Ich habe meine eigenen Erfahrungen mit der Todesmeditation als Leitfaden für die Erstellung dieser Meditation verwendet.
Bringe Dein Notebook oder Computer an einen Ort, an dem du sowohl Zugang zu Personen als auch ein gewisses Mass an Privatsphäre hast.
Es könnte ein Park oder ein Café sein, oder es könnte dein Schlafzimmer sein, wenn dein Mitbewohner zu Hause ist.
Diese halbprivate Vereinbarung ist wichtig, falls du dir Sorgen machst. Dies ist keine Meditation im engeren Sinne. Du musst nicht gerade sitzen und dir deine Leiche vorstellen. Dies ist eine Reflexion, die dir hilft, eine realitätsbezogene Dosis der Realität zu erhalten.
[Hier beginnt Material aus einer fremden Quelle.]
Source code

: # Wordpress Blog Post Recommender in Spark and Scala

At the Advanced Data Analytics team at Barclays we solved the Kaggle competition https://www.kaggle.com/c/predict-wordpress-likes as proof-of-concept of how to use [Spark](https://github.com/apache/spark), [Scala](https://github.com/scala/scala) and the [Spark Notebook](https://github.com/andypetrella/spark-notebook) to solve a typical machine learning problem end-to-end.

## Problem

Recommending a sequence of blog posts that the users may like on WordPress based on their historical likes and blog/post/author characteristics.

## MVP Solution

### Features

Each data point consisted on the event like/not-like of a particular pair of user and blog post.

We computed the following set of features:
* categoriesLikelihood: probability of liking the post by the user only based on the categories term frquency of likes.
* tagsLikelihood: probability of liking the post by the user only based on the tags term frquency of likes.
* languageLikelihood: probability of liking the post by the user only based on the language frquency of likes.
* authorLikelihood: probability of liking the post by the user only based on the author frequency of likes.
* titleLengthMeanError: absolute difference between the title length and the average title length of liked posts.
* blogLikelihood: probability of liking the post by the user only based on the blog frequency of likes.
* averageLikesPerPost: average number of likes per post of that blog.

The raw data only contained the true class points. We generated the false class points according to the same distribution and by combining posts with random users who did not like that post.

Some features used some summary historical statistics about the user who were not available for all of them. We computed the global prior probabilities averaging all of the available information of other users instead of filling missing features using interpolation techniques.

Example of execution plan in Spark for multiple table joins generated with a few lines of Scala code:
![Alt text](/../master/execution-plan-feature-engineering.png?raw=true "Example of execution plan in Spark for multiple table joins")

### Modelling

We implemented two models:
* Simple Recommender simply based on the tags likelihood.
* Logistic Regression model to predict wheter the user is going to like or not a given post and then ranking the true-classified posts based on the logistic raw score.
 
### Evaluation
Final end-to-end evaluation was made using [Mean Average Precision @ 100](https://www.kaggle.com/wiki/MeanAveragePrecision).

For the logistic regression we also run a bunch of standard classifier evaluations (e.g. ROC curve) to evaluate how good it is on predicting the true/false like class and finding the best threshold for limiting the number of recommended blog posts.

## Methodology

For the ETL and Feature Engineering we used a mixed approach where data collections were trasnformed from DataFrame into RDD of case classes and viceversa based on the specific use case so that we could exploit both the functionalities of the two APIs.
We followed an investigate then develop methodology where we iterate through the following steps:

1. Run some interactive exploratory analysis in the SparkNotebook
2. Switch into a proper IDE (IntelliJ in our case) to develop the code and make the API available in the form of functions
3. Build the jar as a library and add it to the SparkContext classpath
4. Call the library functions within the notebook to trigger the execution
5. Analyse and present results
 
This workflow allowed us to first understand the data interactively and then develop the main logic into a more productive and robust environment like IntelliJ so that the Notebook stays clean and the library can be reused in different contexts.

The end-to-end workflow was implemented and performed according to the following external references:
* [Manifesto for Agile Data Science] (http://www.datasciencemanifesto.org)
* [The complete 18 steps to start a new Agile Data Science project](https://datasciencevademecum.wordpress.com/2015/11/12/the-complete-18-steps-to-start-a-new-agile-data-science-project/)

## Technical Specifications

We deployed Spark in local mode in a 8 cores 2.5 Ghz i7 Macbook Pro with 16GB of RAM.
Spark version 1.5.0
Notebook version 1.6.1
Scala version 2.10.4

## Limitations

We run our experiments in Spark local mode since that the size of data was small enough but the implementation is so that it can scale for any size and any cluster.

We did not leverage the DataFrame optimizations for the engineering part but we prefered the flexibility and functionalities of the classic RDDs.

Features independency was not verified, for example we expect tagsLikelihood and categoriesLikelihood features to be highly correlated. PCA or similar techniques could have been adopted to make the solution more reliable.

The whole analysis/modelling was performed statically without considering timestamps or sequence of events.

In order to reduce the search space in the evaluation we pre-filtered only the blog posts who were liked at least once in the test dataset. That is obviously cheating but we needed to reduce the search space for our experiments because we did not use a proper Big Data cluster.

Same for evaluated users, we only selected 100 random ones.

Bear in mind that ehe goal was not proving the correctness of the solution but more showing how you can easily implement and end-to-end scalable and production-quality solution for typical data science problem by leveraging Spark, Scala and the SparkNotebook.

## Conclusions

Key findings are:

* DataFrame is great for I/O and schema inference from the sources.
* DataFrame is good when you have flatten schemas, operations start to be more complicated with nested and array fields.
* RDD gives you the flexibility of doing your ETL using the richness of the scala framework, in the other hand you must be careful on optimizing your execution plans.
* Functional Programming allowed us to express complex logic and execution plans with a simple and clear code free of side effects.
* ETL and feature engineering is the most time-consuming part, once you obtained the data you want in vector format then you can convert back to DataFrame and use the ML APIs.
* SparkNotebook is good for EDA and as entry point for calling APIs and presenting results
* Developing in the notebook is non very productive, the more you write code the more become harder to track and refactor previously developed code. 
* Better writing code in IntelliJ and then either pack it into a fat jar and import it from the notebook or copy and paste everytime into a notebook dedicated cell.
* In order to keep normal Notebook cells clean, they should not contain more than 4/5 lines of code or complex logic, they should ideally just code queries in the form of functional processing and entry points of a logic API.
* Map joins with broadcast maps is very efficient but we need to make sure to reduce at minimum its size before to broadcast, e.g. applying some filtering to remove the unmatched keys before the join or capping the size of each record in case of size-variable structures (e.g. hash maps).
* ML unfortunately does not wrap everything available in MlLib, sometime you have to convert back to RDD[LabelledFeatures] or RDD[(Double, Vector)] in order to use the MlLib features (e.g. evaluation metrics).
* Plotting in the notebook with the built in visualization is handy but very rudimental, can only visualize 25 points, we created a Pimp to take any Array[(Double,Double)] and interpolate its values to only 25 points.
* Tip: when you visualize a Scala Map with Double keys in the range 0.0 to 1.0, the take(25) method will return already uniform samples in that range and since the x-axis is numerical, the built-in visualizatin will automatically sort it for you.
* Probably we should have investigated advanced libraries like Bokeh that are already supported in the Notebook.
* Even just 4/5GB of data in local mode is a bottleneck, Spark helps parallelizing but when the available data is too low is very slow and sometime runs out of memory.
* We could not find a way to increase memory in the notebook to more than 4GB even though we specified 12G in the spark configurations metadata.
Vervollständige diese Sätze:
- Wenn ich noch ein Jahr zu leben hätte, würde ich.....
- Wenn ich noch sechs Monate zu leben hätte, würde ich.....
- Wenn ich noch einen Monat zu leben hätte, würde ich.....
- Wenn ich noch eine Woche zu leben hätte, würde ich.....
- Wenn ich noch einen Tag zu leben hätte, würde ich.....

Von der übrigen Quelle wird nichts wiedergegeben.